Energy market 

In Poland the most modern form of using electricity in industrial plants was electric lighting. The first arch lamps were installed in the Royal Iron Works in the territory of present-day Chorzów in 1870. Another stage of utilizing the new type of energy was using electric motors on a wide scale. The first power station in Poland was put into operation in Szczecin in 1889. The first overhead lines (60 kV) in Poland were erected at the turn of the 1920s, while the first transmission line was commissioned in 1937 – its voltage amounting to 150 kV.


The first transmission systems with voltage of 220 kV were built in the 1950s. More or less at that time the existing systems with different voltage were connected, providing foundations for the present-day National Electricity System (NES). Its core was the transmission system based on 110 kV and 220 kV lines. The first 400 kV line was built in Poland in 1964, and twenty years later a 750 kV line connecting the Polish system with the system of the Ukrainian SRR was put into service (now the line is shut down). More than ¾ of electricity in Poland is now generated by power plants fired with hard coal (ca. 50%) and brown coal.


National Electricity System


The National Electricity System is a set of interconnected elements used for generating, transmitting and distributing electric power including systems controlling its operation. It comprises the generation, transmission and distribution subsystems. Correct operation of the entire electric power system requires coordination with the domestic economy as this system, next to the transportation system, can be deemed an economic ‘bloodstream’ conditioning the efficient operation of all branches and fields of economics. Thus, a correctly operating energy market to be considered a peculiar element of the national electricity system plays a very significant role.

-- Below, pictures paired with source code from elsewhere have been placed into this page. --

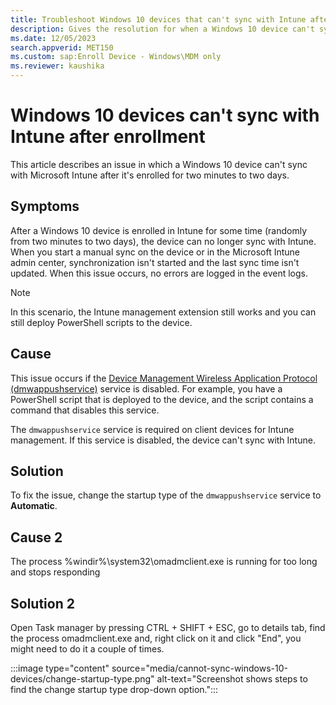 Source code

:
 ```yaml
---
title: Troubleshoot Windows 10 devices that can't sync with Intune after enrollment
description: Gives the resolution for when a Windows 10 device can't sync with Microsoft Intune after it's enrolled for two minutes to two days.
ms.date: 12/05/2023
search.appverid: MET150
ms.custom: sap:Enroll Device - Windows\MDM only
ms.reviewer: kaushika
---
```

# Windows 10 devices can't sync with Intune after enrollment

This article describes an issue in which a Windows 10 device can't sync with Microsoft Intune after it's enrolled for two minutes to two days.

## Symptoms

After a Windows 10 device is enrolled in Intune for some time (randomly from two minutes to two days), the device can no longer sync with Intune. When you start a manual sync on the device or in the Microsoft Intune admin center, synchronization isn't started and the last sync time isn't updated. When this issue occurs, no errors are logged in the event logs.

> [!NOTE]
> In this scenario, the Intune management extension still works and you can still deploy PowerShell scripts to the device.

## Cause

This issue occurs if the [Device Management Wireless Application Protocol (dmwappushservice)](/windows-server/security/windows-services/security-guidelines-for-disabling-system-services-in-windows-server#dmwappushsvc) service is disabled. For example, you have a PowerShell script that is deployed to the device, and the script contains a command that disables this service.

The `dmwappushservice` service is required on client devices for Intune management. If this service is disabled, the device can't sync with Intune.

## Solution

To fix the issue, change the startup type of the `dmwappushservice` service to **Automatic**.

## Cause 2

The process %windir%\system32\omadmclient.exe is running for too long and stops responding

## Solution 2

Open Task manager by pressing CTRL + SHIFT + ESC, go to details tab, find the process omadmclient.exe and, right click on it and click "End", you might need to do it a couple of times.



:::image type="content" source="media/cannot-sync-windows-10-devices/change-startup-type.png" alt-text="Screenshot shows steps to find the change startup type drop-down option.":::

Fundamental technical parameter


Contemporary electric power systems are based on alternating current (AC). This type of current is produced by current generating units and is transmitted to end users via power lines. The most important technical parameter conditioning the integrity of elements within an electricity system is frequency. It is a fixed amount of time between the occurrence of maximum temporary rating of supply voltage and current and it is characteristic of the entire system at a specific moment.


Current generators in power stations connected to the system, operating synchronically in normal conditions, that is, the angular velocity of their rotating masses (converting mechanical energy into electric energy) is identical and proportional to the frequency in the system. According to the rule of conservation of energy, the total power generated in power plants should equal the total power received and lost in the system. When, temporarily, there is no balance between them, a transitory condition comprising changes in system frequency occurs.


For example, when power intake is lower than the amount of electricity generated at the same time, the load of current generators is reduced and the angular velocity of mass rotation increases, hence the frequency in the system also increases. By analogy, when the intake of electricity increases – the load is higher and the rotation of rotating units is slower, so the frequency decreases. Therefore, the frequency in the electric power system is the indicator of the balance of power and it is monitored for the purposes of controlling the amount of power generated by respective power plants in order to cover the power received that randomly changes in time.



In the Polish electric power system the base (rated) frequency is 50 Hz. According to “terms of using, maintaining, operating and planning the development of the grid” as adopted by PSE S.A., the mean frequency value measured over 10 seconds at the points where equipment, systems or other grids are connected, should fall within the range:

  • 50 Hz ±1% (from 49.5 Hz to 50.5 Hz) for 99.5% of the week,
  • 50 Hz +4%/–6% (from 47 Hz to 52 Hz) for 100% of the week,

In addition, it is required that the number of working days in a month with a frequency setpoint of 49.99 Hz or 50.01 Hz, be no more than eight.


Polish electricity system in Europe


Maintaining the base frequency of 50 Hz in the National Electricity System (NES) made it possible to connect the national system to the shared, combined electric power system of Western Europe, that is, UCTE (Union for the Co-ordination of Transmission of Electricity). The Polish electricity system operator (PSE S.A.) became a member of the organisation at that time called UCPTE in 1999 although the national system already worked synchronously with the UCPTE from 18 October 1995 (along with the systems of Czech Republic, Slovakia and Hungary forming the so-called CENTREL system).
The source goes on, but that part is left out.